Сплошные большие и мелкие удовольствия неожиданно закончились, потому что прямо перед выбранной лавкой у Ольки произошла катастрофа — супинатор на правой туфле разломился, и она чуть не упала, больно ударившись коленом о деревянное сидение. Она ойкнула, скорей от неожиданности, чем от боли. Присела и расстроенно принялась изучать обувь.
Подошва лопнула пополам и держалась на тонкой полоске кожи, каблук с площадкой под пятку свернулся на сторону и торчал сейчас свернутой куриной шеей. Это был полный крах, бесповоротный. Коварный Бланик подвел ее в самый неподходящий момент. Что теперь было делать? Ехать через весь город босой? На глаза сами собой навернулись слезы. Босой через весь город.
Черт, черт, черт. Представив, как она это проделает, Олька обиженно поджала губы, а потом отложив в сторону туфлю, развернула мороженное. Нужно было компенсировать потери сладким и подумать.
— Девушка, почему вы плачете?
Олька вздрогнула. Во-первых, она не видела, как он подошел, во-вторых, не заметила, что плачет по такому пустяковому поводу. Подумаешь, через весь город на метро. Мало ли сумасшедших тут обитает? Каждый второй, и у всякого болт в голове.
— А вам какое дело? — она злилась на себя. За эту минуту глупой беспомощности, за слезы, которые даже не заметила. За красивые лакированные туфли, которые на поверку оказались полным фуфлом. За то, что ей было не плевать и было жалко себя. Пожалуй, впервые в жизни ей стало жалко себя, жизнь и время, которое она продавала.
— Никакого, — согласился собеседник и присел на лавку. Еще один сумасшедший, которому все было надо. Он даже не рассматривал Ольку, как это обычно делали мужчины. Ни грудь, ни ноги, ни ярко накрашенные губы, тронутые тушью ресницы, ямочку на шее, в которой лежал грошовый кулончик. Вообще ничего. Зато он наклонился и с интересом прочитал затертую надпись на подошве.
— Манола Бланик.
— Маноло, — автоматически поправила она и укусила мороженное, слезы почему-то продолжали наливаться в глазах.
— Маноло? — он хохотнул, в выдохе чувствовался алкоголь. Теперь Ольке была понятна его забота.
Она никак не могла его определить. Обычный, короткие волосы с начинавшимися залысинами, серые глаза, синий пиджак с белыми пуговицами. Пиджак был неплох. Хорошо было бы увидеть его часы. Кристина говорила, что человек обычно определяется по часам. Подделки, висящие как камень на руке носили клерки, перебивающиеся от зарплаты до зарплаты. Огромные, из блестящего цыганского золота — признак полной несостоятельности владельца. Как финансовой, так и умственной.
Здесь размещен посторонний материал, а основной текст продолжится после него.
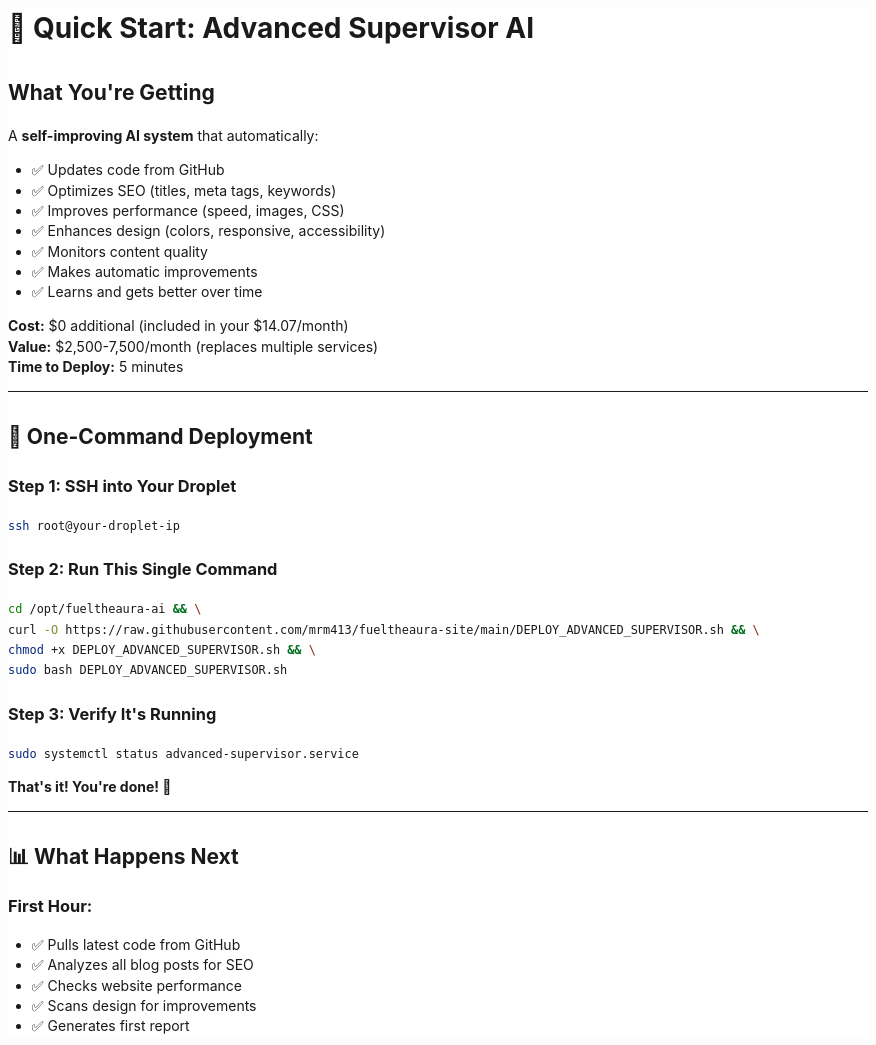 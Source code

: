# 🚀 Quick Start: Advanced Supervisor AI

## What You're Getting

A **self-improving AI system** that automatically:
- ✅ Updates code from GitHub
- ✅ Optimizes SEO (titles, meta tags, keywords)
- ✅ Improves performance (speed, images, CSS)
- ✅ Enhances design (colors, responsive, accessibility)
- ✅ Monitors content quality
- ✅ Makes automatic improvements
- ✅ Learns and gets better over time

**Cost:** $0 additional (included in your $14.07/month)  
**Value:** $2,500-7,500/month (replaces multiple services)  
**Time to Deploy:** 5 minutes

---

## 🎯 One-Command Deployment

### Step 1: SSH into Your Droplet
```bash
ssh root@your-droplet-ip
```

### Step 2: Run This Single Command
```bash
cd /opt/fueltheaura-ai && \
curl -O https://raw.githubusercontent.com/mrm413/fueltheaura-site/main/DEPLOY_ADVANCED_SUPERVISOR.sh && \
chmod +x DEPLOY_ADVANCED_SUPERVISOR.sh && \
sudo bash DEPLOY_ADVANCED_SUPERVISOR.sh
```

### Step 3: Verify It's Running
```bash
sudo systemctl status advanced-supervisor.service
```

**That's it! You're done! 🎉**

---

## 📊 What Happens Next

### First Hour:
- ✅ Pulls latest code from GitHub
- ✅ Analyzes all blog posts for SEO
- ✅ Checks website performance
- ✅ Scans design for improvements
- ✅ Generates first report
Часов было не разглядеть. Он повертел в руках сломанную обувь. И обозначил как бы про себя.
— Без вариантов. Сдох ваш Бланик.
Олька пожала плечами, это она и сама знала. Он поднял взгляд от туфли, резко уперся взглядом в ее глаза. Секунду помедлил, принимая решение, а потом извлек из кармана телефон пожилого пенсионера с отбитым краем экрана и полез в интернет. Странная ситуация начала забавлять Ольку. Стараясь не залезть пальцем в тушь, она вытерла слезы.
— Подождешь минут двадцать? — спокойно перейдя на ты, произнес он.
Серые глаза сузились, он ждал ответа. Олька молча кивнула, мороженное у нее еще было.
— Тридцать шестой же? — он кивнул на туфли.
— Да, — подтвердила Олька, втайне гордившаяся маленькими ступнями.
— Сейчас приду, — поднявшись с лавки он отошел на десяток шагов, а потом обернулся. — Только дождись! Я быстро!
Подождешь минут двадцать? А куда было деваться? Он шагал к выходу, словно шел по мягкому матрасу — все ее догадки были верны. Немного выпил и воображает, что убивает драконов и спасает девственниц. Ничего удивительного. Олька отвела глаза и вздохнула. А потом выкинула его из головы, все равно не вернется. Забудет или его примет полиция за пьянку.